→ **Task objective**
Here are some records; copy every line that holds the word "SSTP".

==============================

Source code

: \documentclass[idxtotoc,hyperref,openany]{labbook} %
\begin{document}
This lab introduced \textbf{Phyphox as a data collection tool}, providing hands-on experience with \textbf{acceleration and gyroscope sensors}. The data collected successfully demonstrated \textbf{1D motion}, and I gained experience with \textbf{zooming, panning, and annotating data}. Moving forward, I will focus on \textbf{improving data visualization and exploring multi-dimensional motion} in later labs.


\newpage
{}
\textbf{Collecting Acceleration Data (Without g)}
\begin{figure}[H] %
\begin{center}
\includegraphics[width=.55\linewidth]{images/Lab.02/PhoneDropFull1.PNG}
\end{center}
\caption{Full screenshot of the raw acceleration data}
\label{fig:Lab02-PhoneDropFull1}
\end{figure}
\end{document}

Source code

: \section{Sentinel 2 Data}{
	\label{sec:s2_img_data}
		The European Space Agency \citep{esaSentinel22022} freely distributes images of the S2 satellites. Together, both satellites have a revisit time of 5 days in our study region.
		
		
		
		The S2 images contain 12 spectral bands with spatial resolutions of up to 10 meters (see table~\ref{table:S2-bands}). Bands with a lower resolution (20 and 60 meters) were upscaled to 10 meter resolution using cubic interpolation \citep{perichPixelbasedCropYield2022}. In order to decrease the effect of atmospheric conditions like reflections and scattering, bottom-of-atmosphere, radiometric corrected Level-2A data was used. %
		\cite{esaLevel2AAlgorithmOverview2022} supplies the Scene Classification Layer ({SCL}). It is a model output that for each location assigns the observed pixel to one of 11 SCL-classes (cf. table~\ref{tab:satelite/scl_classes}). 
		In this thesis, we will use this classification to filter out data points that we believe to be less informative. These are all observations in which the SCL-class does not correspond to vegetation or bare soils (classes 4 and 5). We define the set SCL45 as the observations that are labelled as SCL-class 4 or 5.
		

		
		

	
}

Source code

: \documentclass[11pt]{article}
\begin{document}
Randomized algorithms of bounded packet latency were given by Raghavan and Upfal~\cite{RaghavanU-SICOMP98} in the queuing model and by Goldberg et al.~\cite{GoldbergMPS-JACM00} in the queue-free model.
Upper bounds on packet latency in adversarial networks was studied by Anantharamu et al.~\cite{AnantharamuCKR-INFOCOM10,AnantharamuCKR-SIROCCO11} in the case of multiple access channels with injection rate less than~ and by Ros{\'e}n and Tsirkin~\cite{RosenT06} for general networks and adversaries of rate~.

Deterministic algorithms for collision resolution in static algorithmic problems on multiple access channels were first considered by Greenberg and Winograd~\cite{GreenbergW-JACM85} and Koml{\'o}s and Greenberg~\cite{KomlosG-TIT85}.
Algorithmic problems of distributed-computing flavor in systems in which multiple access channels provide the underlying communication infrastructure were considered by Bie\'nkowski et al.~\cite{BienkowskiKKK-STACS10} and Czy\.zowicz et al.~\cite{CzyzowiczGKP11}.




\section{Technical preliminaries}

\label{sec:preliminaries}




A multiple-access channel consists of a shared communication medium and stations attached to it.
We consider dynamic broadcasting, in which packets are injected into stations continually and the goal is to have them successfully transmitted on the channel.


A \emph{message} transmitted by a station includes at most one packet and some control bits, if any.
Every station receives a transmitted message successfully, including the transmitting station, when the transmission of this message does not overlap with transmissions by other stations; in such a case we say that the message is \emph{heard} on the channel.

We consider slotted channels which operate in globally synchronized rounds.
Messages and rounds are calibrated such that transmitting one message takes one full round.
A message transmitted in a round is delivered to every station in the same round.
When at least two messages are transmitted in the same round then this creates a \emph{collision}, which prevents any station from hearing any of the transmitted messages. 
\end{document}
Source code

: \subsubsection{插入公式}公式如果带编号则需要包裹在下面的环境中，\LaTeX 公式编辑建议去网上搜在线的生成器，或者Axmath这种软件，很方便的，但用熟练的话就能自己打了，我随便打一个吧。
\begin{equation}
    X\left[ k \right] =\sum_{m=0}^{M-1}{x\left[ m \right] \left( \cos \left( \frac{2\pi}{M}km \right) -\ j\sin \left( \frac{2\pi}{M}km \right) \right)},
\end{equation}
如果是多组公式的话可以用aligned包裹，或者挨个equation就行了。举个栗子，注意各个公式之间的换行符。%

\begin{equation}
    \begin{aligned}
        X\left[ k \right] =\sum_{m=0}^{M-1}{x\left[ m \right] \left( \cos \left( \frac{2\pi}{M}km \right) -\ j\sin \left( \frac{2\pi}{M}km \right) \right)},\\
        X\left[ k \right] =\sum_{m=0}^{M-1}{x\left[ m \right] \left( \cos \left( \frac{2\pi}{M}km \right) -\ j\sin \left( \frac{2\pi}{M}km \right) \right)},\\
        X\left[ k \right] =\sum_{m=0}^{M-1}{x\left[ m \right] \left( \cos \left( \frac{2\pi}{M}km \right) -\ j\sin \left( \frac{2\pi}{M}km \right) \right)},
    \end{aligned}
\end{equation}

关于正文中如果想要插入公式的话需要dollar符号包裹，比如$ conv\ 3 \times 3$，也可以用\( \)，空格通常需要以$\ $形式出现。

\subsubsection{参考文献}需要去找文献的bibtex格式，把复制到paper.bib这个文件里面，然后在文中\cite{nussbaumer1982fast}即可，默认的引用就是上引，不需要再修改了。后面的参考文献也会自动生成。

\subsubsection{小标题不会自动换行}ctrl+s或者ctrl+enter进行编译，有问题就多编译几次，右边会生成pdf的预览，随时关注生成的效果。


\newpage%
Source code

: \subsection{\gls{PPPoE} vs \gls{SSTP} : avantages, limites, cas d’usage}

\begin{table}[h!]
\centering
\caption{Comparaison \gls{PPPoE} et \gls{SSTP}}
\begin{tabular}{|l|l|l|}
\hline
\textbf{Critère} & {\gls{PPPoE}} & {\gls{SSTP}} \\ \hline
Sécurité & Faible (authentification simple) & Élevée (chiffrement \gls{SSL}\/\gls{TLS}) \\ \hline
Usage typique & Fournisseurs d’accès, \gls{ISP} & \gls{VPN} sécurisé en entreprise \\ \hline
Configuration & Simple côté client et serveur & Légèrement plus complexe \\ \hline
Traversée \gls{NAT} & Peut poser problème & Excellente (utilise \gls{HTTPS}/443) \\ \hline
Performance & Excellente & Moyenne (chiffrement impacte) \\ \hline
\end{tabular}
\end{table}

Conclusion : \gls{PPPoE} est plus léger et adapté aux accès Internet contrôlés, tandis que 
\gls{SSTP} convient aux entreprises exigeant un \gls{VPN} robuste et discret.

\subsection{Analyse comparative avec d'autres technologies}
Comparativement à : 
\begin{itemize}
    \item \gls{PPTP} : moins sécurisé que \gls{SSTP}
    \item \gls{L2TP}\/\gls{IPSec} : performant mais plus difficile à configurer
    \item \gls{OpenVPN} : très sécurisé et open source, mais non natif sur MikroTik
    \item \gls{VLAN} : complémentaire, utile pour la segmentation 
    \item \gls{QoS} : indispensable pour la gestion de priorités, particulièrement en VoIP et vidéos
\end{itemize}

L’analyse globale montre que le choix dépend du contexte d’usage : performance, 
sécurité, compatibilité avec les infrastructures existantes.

==============================

→ **Task result**
: \subsection{\gls{PPPoE} vs \gls{SSTP} : avantages, limites, cas d’usage}
\caption{Comparaison \gls{PPPoE} et \gls{SSTP}}
\textbf{Critère} & {\gls{PPPoE}} & {\gls{SSTP}} \\ \hline
\gls{SSTP} convient aux entreprises exigeant un \gls{VPN} robuste et discret.
    \item \gls{PPTP} : moins sécurisé que \gls{SSTP}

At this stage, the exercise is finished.